Definition, declaration, and assignment have two cases:
for Variables.
for Functions.
For Variables:
-- Definition:
To tell the compiler to reserve memory for the variable.
int x;
-- Declaration:
To tell the compiler that the variable defined in somewhere else.
extern int x;
-- Assignment:
To tell the compiler to put the value in the variable.
x = 0;
For Functions:
-- Definition:
int functionDef(int x){
int x;
...
...
...
return x;
}
-- Declaration:
It is just the prototype of the function.
int functionDef(int x);
The differences can seem subtle, but they are important. Not every language makes the same distinctions, but in C++ a variable declaration makes the type and name of the variable known to the compiler
int i;
A variable definition allocates storage and specifies an initial value for the variable.
i = 1;
You can combine a variable declaration and definition into one statement, as is commonly done.
int x = 1;
Declaring a variable inside a function will also set aside memory for the variable, so the following code implicitly defines variable a as a part of its declaration.
int main()
{
int a;
return 0;
}
Since variable a is automatically defined by the compiler, it will contain whatever value was in the memory location that was allocated for it. This is why it is not safe to use automatic variables until you've explicitly assigned a known value to them.

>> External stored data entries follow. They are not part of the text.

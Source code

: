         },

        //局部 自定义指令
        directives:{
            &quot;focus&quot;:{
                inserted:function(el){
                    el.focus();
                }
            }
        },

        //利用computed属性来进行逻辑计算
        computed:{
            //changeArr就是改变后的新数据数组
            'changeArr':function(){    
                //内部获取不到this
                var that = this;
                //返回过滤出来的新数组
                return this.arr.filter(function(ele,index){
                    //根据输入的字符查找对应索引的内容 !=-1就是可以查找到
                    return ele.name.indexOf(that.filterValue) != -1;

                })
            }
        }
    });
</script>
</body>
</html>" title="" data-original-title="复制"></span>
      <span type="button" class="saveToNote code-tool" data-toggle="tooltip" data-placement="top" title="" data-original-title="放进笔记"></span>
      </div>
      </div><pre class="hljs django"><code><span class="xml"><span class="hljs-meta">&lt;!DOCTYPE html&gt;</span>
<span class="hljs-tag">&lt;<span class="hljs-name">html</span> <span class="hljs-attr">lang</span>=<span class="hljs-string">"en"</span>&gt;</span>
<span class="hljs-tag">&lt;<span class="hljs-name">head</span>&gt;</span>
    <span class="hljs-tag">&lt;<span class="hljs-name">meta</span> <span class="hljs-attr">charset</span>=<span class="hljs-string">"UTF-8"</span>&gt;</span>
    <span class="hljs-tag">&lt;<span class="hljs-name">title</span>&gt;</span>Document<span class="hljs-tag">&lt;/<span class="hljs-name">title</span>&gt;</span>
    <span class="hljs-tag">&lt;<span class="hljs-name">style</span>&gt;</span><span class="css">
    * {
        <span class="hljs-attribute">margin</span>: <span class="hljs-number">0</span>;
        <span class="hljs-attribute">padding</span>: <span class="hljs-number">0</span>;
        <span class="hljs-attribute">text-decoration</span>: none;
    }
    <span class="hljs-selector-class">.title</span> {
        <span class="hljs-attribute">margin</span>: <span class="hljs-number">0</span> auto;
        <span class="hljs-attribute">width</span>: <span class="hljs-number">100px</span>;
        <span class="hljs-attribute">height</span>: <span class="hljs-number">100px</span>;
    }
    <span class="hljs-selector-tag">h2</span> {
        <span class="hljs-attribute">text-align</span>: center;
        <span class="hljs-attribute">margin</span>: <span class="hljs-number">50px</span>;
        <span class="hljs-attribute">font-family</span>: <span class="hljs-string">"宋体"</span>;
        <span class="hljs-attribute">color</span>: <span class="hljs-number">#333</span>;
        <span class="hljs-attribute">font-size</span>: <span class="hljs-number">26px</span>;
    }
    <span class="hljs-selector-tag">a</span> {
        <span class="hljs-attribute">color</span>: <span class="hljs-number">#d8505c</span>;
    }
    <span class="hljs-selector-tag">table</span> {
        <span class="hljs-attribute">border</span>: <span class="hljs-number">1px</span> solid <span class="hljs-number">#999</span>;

An assignment takes place any time you change the value of a variable in your program.
x = 2;
x++;
x += 4;
A function declaration, similar to the variable declaration, makes the function signature known to the compiler. This allows you to call a function in your source code before it is defined without causing a compiler error.
int doSomething(float x);
A function definition specifies the return type, name, parameter list, and instructions for a function. The first three of these elements must match the function declaration. A function must only be defined once in a given program.
int doSomething(float x)
{
if( x < 0 )
{
x = -x;
}
return static_cast<int>(x);
}
You can combine the function decalartion and definition into one, but you must do so before the function is called anywhere in your program.
It might depend on the language, as has been said. I think it really depends on whether the words are used for things like classes. For most of the data types discussed here, the question might not have much relevance. In C++ (see c++ - What is the difference between a definition and a declaration?), a class or struct always has precisely one definition but can be declared zero or more times. A class cannot be declared without a definition. So "declared" might be synonymous with "used".
In most languages, simple types such as integers do not need definitions in the manner that classes do.
The correct answer depends on which language you're talking about. Computer languages often have specific terminology, either because of the language specification or the community grown up around the language. COBOL, back when I used it, had a much different terminology than more mainstream languages (in the sense of languages closer to the mainstream of language development, not mainstream business). Forth developed some strange terminology.
If you know English, you can usually get a good idea as to what a word means from its normal meaning, but never count on it too much. The same is true with specific words across languages or language communities.